Iconoclastic Insights Spur Company-Wide Change
Thompson had two insights that would change the dynamics of the organization.
First, he realized that despite his hopes for sharing data across departmental lines, WHUD had developed silos of information. The text-based CIS billing software was on one side and the map-based GIS—containing information about the location and status of pipes, pumps, personnel, and other assets—was on the other side. Information exchange between the two systems rarely happened. Employees tried to work around the issue, but their instinct to solve problems was stymied by a lack of connectivity and communication.
“The systems have to be working for the people, not the people working for the systems,” Thompson says. “You don’t want to hear, ‘We can’t do this because the system won’t allow it.’”
The problem was affecting everything, starting with the utility district’s ability to effectively manage growth, and extending to how it served customers. Thompson knew that the WHUD representative answering a customer’s phone call was the face of the organization. “The person you get on the phone—that’s the only person you know. That’s the person who should be able to solve any service question or issue. In most instances, however, the customer service department is so detached from other parts of the organization they can’t make decisions.” As a result, employees felt limited in their ability to help customers and make decisions.
“Our GIS and our CIS were basically incompatible,” Thompson says. “That meant you had to extract data out of one, analyze it, then use it to make a decision over in another. And by the time we did that, we lost a lot of time and frustrated too many customers and employees.”
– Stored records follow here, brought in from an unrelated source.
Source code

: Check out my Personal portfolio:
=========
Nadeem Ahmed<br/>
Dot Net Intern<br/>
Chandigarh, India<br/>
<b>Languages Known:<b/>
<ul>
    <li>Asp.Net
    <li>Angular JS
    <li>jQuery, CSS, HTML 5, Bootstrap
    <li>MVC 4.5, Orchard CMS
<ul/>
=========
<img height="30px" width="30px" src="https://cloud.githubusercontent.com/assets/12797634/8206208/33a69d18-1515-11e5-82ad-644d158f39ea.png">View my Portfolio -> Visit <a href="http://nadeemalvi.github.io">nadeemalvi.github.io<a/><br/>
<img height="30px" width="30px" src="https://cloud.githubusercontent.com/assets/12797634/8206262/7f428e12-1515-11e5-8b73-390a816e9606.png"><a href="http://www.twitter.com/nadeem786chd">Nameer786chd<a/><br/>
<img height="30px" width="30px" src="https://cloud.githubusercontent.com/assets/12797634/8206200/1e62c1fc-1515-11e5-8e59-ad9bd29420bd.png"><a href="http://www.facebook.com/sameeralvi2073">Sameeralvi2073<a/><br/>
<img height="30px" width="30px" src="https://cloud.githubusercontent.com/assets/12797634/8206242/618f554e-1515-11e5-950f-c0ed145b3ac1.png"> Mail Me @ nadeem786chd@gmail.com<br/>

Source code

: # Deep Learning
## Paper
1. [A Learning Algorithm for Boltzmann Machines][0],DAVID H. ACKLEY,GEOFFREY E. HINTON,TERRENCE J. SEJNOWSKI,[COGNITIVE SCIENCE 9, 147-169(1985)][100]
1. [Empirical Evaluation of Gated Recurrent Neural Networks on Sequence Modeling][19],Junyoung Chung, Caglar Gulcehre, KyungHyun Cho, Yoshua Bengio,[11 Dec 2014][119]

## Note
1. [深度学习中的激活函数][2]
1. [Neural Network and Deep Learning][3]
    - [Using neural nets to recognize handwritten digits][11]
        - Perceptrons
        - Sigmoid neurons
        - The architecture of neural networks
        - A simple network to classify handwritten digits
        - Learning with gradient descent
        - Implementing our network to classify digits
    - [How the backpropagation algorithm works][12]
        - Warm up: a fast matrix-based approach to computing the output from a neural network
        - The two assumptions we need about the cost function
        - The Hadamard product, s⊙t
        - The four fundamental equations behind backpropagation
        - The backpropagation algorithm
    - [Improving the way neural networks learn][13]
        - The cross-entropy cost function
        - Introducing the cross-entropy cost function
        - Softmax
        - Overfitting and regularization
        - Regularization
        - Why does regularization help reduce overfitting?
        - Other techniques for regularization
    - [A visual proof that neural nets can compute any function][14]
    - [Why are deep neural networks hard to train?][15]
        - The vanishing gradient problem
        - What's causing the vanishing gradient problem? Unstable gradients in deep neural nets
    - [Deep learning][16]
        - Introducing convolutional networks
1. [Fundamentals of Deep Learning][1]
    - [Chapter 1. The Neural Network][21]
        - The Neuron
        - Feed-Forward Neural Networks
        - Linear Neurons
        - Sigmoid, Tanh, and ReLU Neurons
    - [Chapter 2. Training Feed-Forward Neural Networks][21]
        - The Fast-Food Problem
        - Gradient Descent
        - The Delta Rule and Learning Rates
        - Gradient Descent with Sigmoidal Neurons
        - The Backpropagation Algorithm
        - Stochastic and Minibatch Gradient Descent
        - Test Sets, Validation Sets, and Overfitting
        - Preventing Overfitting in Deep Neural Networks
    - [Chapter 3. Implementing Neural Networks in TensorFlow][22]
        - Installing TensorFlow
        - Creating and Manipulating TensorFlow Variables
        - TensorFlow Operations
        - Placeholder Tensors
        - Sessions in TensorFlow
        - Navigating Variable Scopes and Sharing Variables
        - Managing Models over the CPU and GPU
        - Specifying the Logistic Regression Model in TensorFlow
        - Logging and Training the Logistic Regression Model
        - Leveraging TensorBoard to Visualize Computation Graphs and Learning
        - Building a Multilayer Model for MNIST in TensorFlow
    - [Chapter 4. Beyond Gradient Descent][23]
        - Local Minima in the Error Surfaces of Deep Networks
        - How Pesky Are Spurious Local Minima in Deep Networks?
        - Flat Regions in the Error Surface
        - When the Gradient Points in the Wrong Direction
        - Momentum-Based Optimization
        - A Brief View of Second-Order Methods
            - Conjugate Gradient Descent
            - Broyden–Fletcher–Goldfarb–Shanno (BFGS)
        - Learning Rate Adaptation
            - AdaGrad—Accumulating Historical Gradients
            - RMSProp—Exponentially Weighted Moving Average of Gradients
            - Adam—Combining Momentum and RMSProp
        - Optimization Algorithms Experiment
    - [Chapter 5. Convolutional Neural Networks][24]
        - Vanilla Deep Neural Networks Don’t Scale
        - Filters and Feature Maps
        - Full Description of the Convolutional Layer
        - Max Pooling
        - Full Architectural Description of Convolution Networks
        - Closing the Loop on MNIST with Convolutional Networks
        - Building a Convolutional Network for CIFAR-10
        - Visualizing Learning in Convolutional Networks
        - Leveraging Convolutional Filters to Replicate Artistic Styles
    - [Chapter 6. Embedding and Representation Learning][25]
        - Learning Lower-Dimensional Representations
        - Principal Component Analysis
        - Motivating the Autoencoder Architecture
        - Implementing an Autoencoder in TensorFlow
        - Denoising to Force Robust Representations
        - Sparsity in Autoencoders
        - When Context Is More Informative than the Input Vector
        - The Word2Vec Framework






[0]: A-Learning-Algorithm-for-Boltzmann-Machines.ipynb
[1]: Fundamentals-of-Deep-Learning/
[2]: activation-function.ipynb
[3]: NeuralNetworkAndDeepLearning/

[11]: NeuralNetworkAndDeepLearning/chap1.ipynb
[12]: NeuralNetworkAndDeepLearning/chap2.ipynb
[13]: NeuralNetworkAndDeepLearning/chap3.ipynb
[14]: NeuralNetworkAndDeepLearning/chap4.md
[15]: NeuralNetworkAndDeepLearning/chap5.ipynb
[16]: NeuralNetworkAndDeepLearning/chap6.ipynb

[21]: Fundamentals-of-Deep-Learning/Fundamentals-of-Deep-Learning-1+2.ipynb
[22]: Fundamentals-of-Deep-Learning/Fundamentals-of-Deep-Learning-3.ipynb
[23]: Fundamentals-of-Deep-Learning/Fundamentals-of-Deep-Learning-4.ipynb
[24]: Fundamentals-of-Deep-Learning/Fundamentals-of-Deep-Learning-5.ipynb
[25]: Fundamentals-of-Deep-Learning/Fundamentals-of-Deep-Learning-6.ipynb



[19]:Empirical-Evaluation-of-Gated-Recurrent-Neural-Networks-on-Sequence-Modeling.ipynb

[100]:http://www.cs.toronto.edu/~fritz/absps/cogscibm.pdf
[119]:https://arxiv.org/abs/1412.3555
His second insight emerged when he looked at the system from the customer service point of view.
“All of our employees need real-time information about the operating conditions occurring in the system, as well as the physical location of our field crews,” Thompson says. “And then it hit me: we’re really going about this backwards. Everything we do is location based and asset based, so it only made sense that GIS should lead the way. It should be the driving force.”
Going against the Grain Yields Huge Gains in Efficiency and Savings
For most utilities, the customer information system is the dominant database—whether user-friendly or not. But customer service reps need to know more than the current billing status to solve most problems. They should see a map of the customer’s location with details of its maintenance and repair history, as well as the location of field service reps in the area and when they will finish current appointments.
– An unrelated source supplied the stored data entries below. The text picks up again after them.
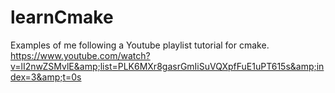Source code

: # learnCmake
Examples of me following a Youtube playlist tutorial for cmake. https://www.youtube.com/watch?v=lI2nwZSMvlE&amp;list=PLK6MXr8gasrGmIiSuVQXpfFuE1uPT615s&amp;index=3&amp;t=0s
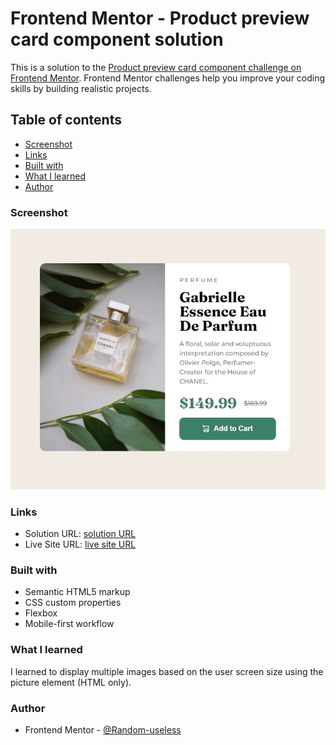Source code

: # Frontend Mentor - Product preview card component solution

This is a solution to the [Product preview card component challenge on Frontend Mentor](https://www.frontendmentor.io/challenges/product-preview-card-component-GO7UmttRfa). Frontend Mentor challenges help you improve your coding skills by building realistic projects.

## Table of contents

- [Screenshot](#screenshot)
- [Links](#links)
- [Built with](#built-with)
- [What I learned](#what-i-learned)
- [Author](#author)

### Screenshot

![](https://github.com/Random-useless/frontendmentor-product-preview-card-component-solution/blob/main/Screenshot.jpg)

### Links

- Solution URL: [solution URL](https://github.com/Random-useless/frontendmentor-product-preview-card-component-solution)
- Live Site URL: [live site URL](https://web-dev-rafik.github.io/frontendmentor-product-preview-card-component-solution/)

### Built with

- Semantic HTML5 markup
- CSS custom properties
- Flexbox
- Mobile-first workflow

### What I learned

I learned to display multiple images based on the user screen size using the picture element (HTML only).

### Author

- Frontend Mentor - [@Random-useless](https://www.frontendmentor.io/profile/Random-useless)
Field technicians and other personnel, who had been waiting hours for information before attacking potential problems, would be able to gather relevant data on equipment status and maintenance history in minutes. New leak detection software would integrate with the GIS maps, helping the utility discover small leaks and quickly fix them before they grew into large problems.
It took about three years to create and implement the user-friendly, GIS-centric system. Business executives who have overseen an enterprise software implementation understand the demands of such a transformation: sound planning, patience, and a dedication to change management.
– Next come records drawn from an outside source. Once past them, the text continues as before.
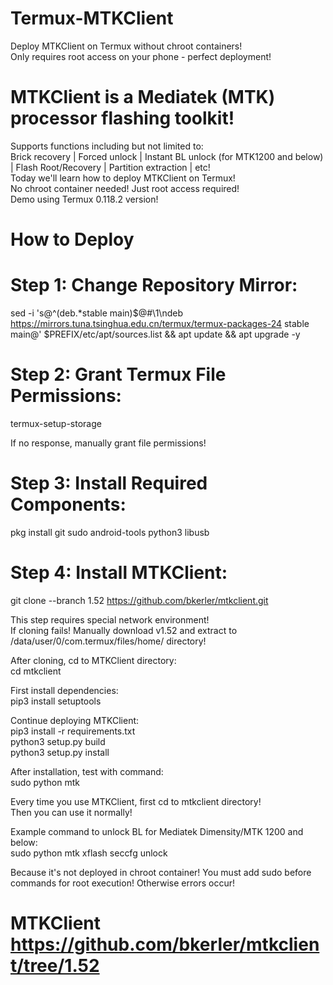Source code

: # Termux-MTKClient  
Deploy MTKClient on Termux without chroot containers!  
Only requires root access on your phone - perfect deployment!  

# MTKClient is a Mediatek (MTK) processor flashing toolkit!  
Supports functions including but not limited to:  
Brick recovery | Forced unlock | Instant BL unlock (for MTK1200 and below) | Flash Root/Recovery | Partition extraction | etc!  
Today we'll learn how to deploy MTKClient on Termux!  
No chroot container needed! Just root access required!  
Demo using Termux 0.118.2 version!  

# How to Deploy  
# Step 1: Change Repository Mirror:  
sed -i 's@^\(deb.*stable main\)$@#\1\ndeb https://mirrors.tuna.tsinghua.edu.cn/termux/termux-packages-24 stable main@' $PREFIX/etc/apt/sources.list && apt update && apt upgrade -y  

# Step 2: Grant Termux File Permissions:  
termux-setup-storage  

If no response, manually grant file permissions!  

# Step 3: Install Required Components:  
pkg install git sudo android-tools python3 libusb  

# Step 4: Install MTKClient:  
git clone --branch 1.52 https://github.com/bkerler/mtkclient.git  

This step requires special network environment!  
If cloning fails! Manually download v1.52 and extract to /data/user/0/com.termux/files/home/ directory!  

After cloning, cd to MTKClient directory:  
cd mtkclient  

First install dependencies:  
pip3 install setuptools  

Continue deploying MTKClient:  
pip3 install -r requirements.txt  
python3 setup.py build  
python3 setup.py install  

After installation, test with command:  
sudo python mtk  

Every time you use MTKClient, first cd to mtkclient directory!  
Then you can use it normally!  

Example command to unlock BL for Mediatek Dimensity/MTK 1200 and below:  
sudo python mtk xflash seccfg unlock  

Because it's not deployed in chroot container! You must add sudo before commands for root execution! Otherwise errors occur!  

# MTKClient https://github.com/bkerler/mtkclient/tree/1.52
For Thompson, WHUD, and the comunities they serve, the effort paid off handsomely. With the new technology in place, WHUD no longer needed to consider an urgent overhaul of the physical assets or the issuance of debt in reaction to the growing population. That bond has been postponed for at least 11 years. Interest payments on it would have topped $6 million during the same period. Perhaps more important, through the integration of these systems, WHUD gained data continuity across the organization, which enabled Thompson and team to perform more-proactive strategic planning.